Mission

MISSION:
To spend quality time in at least one area of every state. Quality time means exploring the area; rest stops, gas stations, airports or train stations do not count. The goal is to explore the natural and cultural environments of these regions. Each location visited has a story, pictures for my amateur hobby addiction, and maybe a piece of jewelry/art.

Tuesday, June 28, 2011

Oklahoma, where the wind comes sweepin' down the plain...

Oklahoma, where the wind comes sweepin' down the plain
And the wavin' wheat can sure smell sweet
When the wind comes right behind the rain.
Oklahoma, Ev'ry night my honey lamb and I
Sit alone and talk and watch a hawk
Makin' lazy circles in the sky.
We know we belong to the land

And when we say 
Yeeow! Ayipioeeay!
We're only sayin'
You're doin' fine, Oklahoma!
Oklahoma O.K. Okla-okla-Okla-Okla-Okla-Okla...  
Okla-okla-Okla-Okla-Okla-Okla

We know we belong to the land

And when we say 
Yeeow! Ayipioeeay!
We're only sayin'
You're doin' fine, Oklahoma!
Oklahoma O.K.
L - A - H - O - M - A
OKLAHOMA!
Yeeow!
---Rogers and Hammerstein, 1943

Monday, June 27, 2011

The Great Plains (makes for a long drive)

Ever drive across the Great Plains?  I can't say that I have done the complete trip.  I was never lucky enough to do that cross country drive (I kick myself about that miss opportunity in Grad School.)  Recently, I was able to do about half... I drove with a friend from Denver to Houston via Oklahoma; meaning we drove through the plains of Colorado, Kansas, Oklahoma and Texas.  And just as I had been warned, it is monotonous and a long trip!  There is beauty to be seen in those rolling hills of grain, but if you are working on over 10 hours of rolling hills of grain, you can get mighty tired.

It  is a long drive from Denver to Houston... I good 18 hours.    Up to this point, the farthest East in Colorado I had been was Genoa and the areas of Kansas I had visited were on the Eastern end of the state... so, it was new (and it looked the same).

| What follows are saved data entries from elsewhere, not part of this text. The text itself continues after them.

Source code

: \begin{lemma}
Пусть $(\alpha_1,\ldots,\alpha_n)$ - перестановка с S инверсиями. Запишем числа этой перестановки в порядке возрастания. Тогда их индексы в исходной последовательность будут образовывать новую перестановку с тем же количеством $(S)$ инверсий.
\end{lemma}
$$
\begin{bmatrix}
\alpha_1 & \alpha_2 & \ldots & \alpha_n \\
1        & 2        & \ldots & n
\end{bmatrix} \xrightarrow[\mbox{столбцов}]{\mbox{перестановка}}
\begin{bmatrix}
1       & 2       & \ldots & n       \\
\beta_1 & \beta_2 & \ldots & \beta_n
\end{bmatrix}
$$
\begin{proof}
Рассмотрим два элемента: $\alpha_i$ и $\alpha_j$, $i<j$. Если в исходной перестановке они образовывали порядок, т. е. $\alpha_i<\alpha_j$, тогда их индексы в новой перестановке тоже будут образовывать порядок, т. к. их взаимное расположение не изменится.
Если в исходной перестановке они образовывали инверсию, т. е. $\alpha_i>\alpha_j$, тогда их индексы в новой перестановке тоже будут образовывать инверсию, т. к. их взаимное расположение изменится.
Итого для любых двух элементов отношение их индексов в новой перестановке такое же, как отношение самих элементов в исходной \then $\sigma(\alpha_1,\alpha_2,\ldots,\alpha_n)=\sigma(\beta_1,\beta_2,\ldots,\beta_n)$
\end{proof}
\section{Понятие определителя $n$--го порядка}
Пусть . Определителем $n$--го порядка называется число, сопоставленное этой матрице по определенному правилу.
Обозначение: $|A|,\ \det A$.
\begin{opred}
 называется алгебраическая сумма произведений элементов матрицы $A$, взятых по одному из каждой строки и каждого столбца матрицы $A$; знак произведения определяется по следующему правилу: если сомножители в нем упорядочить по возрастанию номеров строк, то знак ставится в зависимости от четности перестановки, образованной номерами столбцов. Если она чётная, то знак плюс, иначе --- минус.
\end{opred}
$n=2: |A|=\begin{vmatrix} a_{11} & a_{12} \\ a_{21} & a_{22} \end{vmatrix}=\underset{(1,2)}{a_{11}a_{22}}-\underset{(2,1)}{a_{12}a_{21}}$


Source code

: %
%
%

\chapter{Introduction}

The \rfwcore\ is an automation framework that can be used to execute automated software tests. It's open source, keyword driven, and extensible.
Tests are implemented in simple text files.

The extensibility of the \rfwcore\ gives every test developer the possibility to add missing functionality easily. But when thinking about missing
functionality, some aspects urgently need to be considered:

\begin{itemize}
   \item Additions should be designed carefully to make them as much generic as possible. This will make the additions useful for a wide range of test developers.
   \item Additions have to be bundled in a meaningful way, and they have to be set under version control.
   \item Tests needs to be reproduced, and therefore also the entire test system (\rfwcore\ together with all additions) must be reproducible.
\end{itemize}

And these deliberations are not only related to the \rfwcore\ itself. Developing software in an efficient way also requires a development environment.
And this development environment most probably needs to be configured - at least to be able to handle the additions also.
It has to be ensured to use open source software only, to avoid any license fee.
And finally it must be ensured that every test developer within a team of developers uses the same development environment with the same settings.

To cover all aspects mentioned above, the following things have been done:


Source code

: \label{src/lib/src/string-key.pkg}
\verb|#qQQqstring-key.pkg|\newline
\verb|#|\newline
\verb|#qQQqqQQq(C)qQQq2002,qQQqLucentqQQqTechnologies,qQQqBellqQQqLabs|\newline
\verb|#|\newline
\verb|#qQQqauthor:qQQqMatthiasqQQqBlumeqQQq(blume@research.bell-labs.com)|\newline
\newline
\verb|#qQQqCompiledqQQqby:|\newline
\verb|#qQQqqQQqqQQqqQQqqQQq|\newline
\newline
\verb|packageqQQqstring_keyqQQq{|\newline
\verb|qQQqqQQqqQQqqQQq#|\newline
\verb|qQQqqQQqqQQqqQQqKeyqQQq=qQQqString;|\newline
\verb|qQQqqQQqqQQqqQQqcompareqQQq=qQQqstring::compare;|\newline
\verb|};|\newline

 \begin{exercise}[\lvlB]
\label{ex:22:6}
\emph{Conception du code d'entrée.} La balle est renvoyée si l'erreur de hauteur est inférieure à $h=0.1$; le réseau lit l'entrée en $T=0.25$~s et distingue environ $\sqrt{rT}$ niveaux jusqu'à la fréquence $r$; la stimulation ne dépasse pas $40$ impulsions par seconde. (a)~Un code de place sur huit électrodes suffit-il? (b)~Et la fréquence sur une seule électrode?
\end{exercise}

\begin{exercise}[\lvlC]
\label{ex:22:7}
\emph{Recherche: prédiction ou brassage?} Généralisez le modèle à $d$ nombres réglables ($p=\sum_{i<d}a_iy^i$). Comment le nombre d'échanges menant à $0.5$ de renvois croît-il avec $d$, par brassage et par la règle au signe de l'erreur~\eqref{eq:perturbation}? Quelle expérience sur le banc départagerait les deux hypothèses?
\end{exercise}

I drove the final leg of the trip from Dallas to Houston, and when you are tired, there is not much to keep you awake besides the Lady Gaga on rotation in the CD player (thank goodness of the goodness of the new CD).  We did not know how lucky we were with our trip; the wild fires shut down I-45 a few days later between the 2 cities.

By the time we hit Houston, it was well past midnight and I was ready to sleep... we stayed downtown at the "Inn by the Ballpark."  I have been to Houston a few times, but never stayed "downtown"... and honestly, I have never been a huge fan of Houston.  It is a sprawled out city without a lively downtown and insane zoning.  It doesn't make a lot of sense and for such a large city, it lacks a sense of centrality.  Staying by the Ballpark worked because we were going to a game, and there is nothing more convenient than that!  I am embarrassed to say that I did not know Minute Maid Stadium was covered, but with the stiffiling heat of the South, it made sense when I was not melting while watching the game.

I can't say I did not melt while visiting the Houston Zoo.  Wow - was it ridiculously hot at the zoo.  Simple to get to with the city's light rail from downtown, but sooo hot - when do you see the reptile house more crowded than the mega-fauna of the main grounds.  Most animals were sleeping, in hiding or in the water.  The zoo staff did show off the sea lion, and I have to say that I actually learned something... the giraffe exhibit/habitat was fantastic, showing different patterns on sub species of giraffes, including their Maasai herd.

While downtown Houston, I wandered a lot!  Visited the Historical Park, learning a little about Houston history and taking in the different home styles.  I was the only person on the tour, and I could tell that they were less than thrilled... still, the woman that took me around the grounds was informative and happy to show me her favorite houses.  We looked at a multi-use homestead home from the 1800's, a 2 level home (where you had to access the 2nd floor from the outside) from the 1840's, a gorgeous home from the 1860's, and a very modern home from 1905 with all the creature comforts of today.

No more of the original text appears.